Development of a QPCR detection approach for pathogenic burkholderia cenocenpacia from fresh vegetables

Authors: LIU, AIXIN - Mississippi State University; PHILLIPS, KATE - Mississippi State University; JIA, JIAYUAN - Mississippi State University; DENG, PENG - Mississippi State University; Zhang, Dunhua; CHANG, SAM - Non ARS Employee; LU, SHIEN - Mississippi State University

Submitted to: Food Microbiology
Publication Type: Peer Reviewed Journal
Publication Acceptance Date: 7/3/2023
Publication Date: 7/6/2023
Citation: Liu, A., Phillips, K., Jia, J., Deng, P., Zhang, D., Chang, S., Lu, S. 2023. Development of a QPCR detection approach for pathogenic burkholderia cenocenpacia from fresh vegetables. Food Microbiology. 115:104333. https://doi.org/10.1016/j.fm.2023.104333.
DOI: https://doi.org/10.1016/j.fm.2023.104333

Interpretive Summary: The gram-negative bacterium, Burkholderia cenocepacia, exists in diverse natural environments and is recognized as a dangerous opportunistic pathogen, namely in immunosuppressed individuals. Research has found that the sources of the bacterium are often nosocomial (associated with hospital exposure) but can also include crop plants and agricultural, urban, and suburban soils. While a serious issue, methods for the surveillance of this bacterial pathogen are underdeveloped. Conventional identification methods, including a combination of selective media and biochemical analysis, often lead to erroneous results. Genetic-based molecular approaches such as polymerase chain reaction (PCR) and multi-locus sequence typing (MLST) also have challenges because of the bacterium’s diverse and large genome size. In this study, we identified unique genome loci of this bacterium utilizing genome-wide comparative methods. Specific primers were designed for quantitative PCR assay for effective detection of this bacterium in fresh agricultural products. The high sensitivity and specificity developed in this study makes it a promising technique for future surveillance study on this bacterium.
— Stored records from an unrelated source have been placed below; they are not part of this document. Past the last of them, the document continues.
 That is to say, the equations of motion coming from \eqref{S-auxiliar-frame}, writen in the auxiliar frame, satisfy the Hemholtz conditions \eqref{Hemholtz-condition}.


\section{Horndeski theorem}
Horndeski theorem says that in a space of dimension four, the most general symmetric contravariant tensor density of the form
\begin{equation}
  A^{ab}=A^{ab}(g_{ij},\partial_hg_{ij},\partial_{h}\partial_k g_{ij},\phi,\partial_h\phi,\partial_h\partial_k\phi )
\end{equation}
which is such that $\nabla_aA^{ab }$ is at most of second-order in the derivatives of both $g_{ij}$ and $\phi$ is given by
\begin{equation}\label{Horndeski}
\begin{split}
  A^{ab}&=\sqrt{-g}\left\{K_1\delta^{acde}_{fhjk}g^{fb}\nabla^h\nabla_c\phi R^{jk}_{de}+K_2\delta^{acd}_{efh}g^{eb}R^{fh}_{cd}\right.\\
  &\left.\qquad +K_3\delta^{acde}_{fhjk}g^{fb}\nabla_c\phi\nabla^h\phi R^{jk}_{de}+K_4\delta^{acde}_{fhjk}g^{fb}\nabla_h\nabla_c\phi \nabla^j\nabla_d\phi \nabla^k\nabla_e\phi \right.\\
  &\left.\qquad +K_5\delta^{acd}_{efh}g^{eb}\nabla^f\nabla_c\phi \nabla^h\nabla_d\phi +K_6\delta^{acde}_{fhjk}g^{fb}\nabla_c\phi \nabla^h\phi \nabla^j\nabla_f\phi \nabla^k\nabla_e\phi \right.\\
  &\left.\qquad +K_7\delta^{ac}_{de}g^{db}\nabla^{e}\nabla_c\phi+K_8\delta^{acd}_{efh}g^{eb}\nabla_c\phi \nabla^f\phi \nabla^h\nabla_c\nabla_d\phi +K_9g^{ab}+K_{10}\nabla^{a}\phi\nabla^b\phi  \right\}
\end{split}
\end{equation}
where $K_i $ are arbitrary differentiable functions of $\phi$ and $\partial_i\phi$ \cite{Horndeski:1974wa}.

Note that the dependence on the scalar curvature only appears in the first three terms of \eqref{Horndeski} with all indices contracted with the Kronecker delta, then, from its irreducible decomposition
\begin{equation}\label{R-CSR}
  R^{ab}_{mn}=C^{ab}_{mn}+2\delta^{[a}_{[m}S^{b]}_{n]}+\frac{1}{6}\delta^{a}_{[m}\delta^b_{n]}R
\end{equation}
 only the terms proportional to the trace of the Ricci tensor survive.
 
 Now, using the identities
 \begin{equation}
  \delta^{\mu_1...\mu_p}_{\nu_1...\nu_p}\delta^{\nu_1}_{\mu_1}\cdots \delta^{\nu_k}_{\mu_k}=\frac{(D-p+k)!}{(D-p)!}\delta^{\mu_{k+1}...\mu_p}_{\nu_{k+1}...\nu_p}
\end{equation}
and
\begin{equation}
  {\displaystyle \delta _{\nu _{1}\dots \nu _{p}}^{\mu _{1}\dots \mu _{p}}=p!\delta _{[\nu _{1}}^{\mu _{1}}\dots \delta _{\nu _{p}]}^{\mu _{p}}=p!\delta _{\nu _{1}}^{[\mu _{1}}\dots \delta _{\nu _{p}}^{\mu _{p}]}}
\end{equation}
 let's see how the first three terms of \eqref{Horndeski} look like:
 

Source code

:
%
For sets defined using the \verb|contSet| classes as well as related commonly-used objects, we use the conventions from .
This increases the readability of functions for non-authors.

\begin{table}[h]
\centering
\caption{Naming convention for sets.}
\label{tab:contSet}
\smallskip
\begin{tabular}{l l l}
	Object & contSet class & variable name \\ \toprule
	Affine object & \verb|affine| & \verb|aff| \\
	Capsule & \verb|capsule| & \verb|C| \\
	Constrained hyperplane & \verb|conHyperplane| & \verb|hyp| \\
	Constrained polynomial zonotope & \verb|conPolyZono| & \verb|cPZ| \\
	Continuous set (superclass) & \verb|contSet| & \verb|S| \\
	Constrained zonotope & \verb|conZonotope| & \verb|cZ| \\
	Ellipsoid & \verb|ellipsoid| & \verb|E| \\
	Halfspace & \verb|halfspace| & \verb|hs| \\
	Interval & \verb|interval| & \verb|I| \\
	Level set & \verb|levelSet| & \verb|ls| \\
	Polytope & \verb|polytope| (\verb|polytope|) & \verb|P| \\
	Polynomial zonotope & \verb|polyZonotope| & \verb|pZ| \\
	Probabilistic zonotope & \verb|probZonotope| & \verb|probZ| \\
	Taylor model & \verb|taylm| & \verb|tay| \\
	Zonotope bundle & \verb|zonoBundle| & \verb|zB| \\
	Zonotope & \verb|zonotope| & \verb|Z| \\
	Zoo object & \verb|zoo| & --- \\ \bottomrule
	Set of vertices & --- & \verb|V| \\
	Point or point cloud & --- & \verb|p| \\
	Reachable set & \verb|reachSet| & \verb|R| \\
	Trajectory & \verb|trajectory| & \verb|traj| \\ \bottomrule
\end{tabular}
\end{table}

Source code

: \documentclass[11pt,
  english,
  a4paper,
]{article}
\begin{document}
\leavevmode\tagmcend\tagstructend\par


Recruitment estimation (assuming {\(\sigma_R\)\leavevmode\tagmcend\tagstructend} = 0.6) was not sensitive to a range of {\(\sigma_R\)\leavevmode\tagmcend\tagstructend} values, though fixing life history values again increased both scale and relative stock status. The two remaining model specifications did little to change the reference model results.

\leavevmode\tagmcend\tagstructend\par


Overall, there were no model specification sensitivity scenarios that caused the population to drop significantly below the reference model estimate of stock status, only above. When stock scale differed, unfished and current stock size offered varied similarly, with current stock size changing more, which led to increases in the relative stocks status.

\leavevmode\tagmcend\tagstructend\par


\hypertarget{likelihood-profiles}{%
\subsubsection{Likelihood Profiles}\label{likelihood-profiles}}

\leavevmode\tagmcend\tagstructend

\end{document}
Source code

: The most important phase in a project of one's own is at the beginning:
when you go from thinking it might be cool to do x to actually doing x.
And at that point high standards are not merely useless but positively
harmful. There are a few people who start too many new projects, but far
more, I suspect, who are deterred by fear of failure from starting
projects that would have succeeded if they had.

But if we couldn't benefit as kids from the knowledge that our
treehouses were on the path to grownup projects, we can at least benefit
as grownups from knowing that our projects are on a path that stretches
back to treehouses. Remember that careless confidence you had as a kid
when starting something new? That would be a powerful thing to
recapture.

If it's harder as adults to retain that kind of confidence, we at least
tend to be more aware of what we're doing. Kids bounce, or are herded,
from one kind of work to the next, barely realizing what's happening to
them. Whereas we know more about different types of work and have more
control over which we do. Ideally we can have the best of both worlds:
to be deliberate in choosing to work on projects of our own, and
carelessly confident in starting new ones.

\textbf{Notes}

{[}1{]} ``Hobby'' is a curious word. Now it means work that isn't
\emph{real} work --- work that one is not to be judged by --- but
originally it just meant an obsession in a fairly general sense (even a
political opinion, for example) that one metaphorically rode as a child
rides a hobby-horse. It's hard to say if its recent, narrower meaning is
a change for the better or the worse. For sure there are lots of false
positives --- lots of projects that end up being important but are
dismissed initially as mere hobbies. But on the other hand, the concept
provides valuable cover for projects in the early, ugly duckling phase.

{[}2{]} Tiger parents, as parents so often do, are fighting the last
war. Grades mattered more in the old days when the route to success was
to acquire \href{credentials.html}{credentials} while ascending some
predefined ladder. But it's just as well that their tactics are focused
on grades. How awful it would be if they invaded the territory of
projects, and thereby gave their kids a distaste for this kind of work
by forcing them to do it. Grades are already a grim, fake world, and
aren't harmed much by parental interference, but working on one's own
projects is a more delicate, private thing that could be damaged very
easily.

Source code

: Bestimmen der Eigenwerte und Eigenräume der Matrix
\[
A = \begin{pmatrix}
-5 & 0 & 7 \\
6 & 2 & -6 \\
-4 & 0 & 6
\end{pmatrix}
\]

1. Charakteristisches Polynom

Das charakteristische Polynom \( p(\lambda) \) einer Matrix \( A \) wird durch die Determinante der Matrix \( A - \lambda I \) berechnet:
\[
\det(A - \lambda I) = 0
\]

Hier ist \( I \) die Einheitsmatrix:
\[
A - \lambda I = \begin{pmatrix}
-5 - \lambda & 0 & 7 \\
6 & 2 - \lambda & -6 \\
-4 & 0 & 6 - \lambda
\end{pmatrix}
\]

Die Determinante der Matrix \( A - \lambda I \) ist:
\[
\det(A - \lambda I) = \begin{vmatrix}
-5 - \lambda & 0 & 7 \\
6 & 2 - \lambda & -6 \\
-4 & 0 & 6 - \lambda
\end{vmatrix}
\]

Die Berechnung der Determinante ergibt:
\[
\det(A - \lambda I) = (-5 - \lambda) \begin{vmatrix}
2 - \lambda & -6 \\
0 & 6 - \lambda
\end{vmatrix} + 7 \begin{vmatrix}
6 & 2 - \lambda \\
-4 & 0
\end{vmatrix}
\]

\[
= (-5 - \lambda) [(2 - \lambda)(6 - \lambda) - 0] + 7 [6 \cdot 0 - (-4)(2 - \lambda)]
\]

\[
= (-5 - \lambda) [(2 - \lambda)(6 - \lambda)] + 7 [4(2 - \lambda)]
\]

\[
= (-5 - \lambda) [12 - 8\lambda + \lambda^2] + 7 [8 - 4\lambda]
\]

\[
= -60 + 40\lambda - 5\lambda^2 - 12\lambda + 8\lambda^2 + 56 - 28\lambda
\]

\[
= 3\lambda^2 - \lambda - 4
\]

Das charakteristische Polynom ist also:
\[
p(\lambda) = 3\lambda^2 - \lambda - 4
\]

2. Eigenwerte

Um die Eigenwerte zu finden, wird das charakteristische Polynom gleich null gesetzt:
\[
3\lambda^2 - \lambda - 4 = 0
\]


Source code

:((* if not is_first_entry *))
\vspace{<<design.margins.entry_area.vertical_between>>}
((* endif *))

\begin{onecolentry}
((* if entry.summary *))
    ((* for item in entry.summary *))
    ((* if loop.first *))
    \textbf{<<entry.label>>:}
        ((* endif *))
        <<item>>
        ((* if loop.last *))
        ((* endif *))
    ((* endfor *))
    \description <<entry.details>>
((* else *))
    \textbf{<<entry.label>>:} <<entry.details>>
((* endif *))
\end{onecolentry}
Technical Abstract: The natural environment serves as a reservoir for Burkholderia cepacia complex organisms, including the highly transmissible opportunistic human pathogen B. cenocepacia. Currently, there is a lack of an effective and quantitative method for B. cenocepacia detection. A quantitative real-time PCR (qPCR) detection method for B. cenocepacia bacteria was established in this study and validated using artificially inoculated produce samples. Genome wide comparative methods were applied to identify target regions for the design of species specific primers. Assay specificity was measured with 12 strains of closely related Burkholderia bacteria and demonstrated the primer pair BCF6/R6 were 100% specific for detection of B. cenocepacia. The described qPCR assay evaluated B. cenocepacia with a 2 pg µl-1 limit of detection and appropriate linearity (R2=0.999). In 50 samples of experimentally infected produce (lettuce, onion, and celery), the assay could detect B. cenocepacia as low as 2.6 X102 cells in each sample equal to 1 gram. The established qPCR method quantitatively detects B. cenocepacia with high sensitivity and specificity, making it a promising technique for B. cenocepacia detection and epidemiological research on B. cepacia complex organisms from fresh vegetables.